AMMAN (Reuters) - Jordan’s parliament approved a new IMF-backed tax law on Sunday after introducing some changes in a move to push ahead with crucial fiscal reforms to lower record public debt needed to get the economy hit by regional conflict back on track.
A majority of deputies in the chamber approved a series of amendments in the 36-article bill that included raising family exemptions to mitigate its impact on middle class income earners.
Jordan’s Prime Minister Omar al Razzaz earlier warned deputies the kingdom will pay a heavy price if parliament failed to approve the legislation, a main plank of austerity measures to ease a fiscal crunch and spur stagnant growth hovering at around 2 percent in recent years.
The bill will still need to go to the upper house or senate for approval before it is enacted as law.
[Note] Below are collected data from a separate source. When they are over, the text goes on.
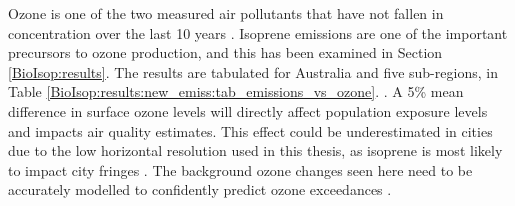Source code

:   Ozone is one of the two measured air pollutants that have not fallen in concentration over the last 10 years \parencite{SOE2016}.
  Isoprene emissions are one of the important precursors to ozone production, and this has been examined in Section \ref{BioIsop:results}.
  The results are tabulated for Australia and five sub-regions, in Table \ref{BioIsop:results:new_emiss:tab_emissions_vs_ozone}.
  .
  A 5\% mean difference in surface ozone levels will directly affect population exposure levels and impacts air quality estimates. 
  This effect could be underestimated in cities due to the low horizontal resolution used in this thesis, as isoprene is most likely to impact city fringes \parencite{Millet2016}.
  The background ozone changes seen here need to be accurately modelled to confidently predict ozone exceedances \parencite[e.g.,][]{Cope2004}.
It is expected to be effective early next year, officials said.
Razzaz told deputies who were debating the legislation that failure to approve the bill would mean the kingdom would have to pay even higher interest rates on its substantial foreign debt.
Razzaz said the law promotes social justice by targeting the wealthy and combats long-time corporate tax evaders, but opposition deputies argue it will hurt the already stagnant economy and diminish middle-class incomes.
“The individuals who will be affected are the top 12 percent income earners, it won’t affect middle and low income earners,” Razzaz told deputies.
The government sent the bill to parliament in September after withdrawing an earlier draft submitted by a previous government that triggered protests over the summer.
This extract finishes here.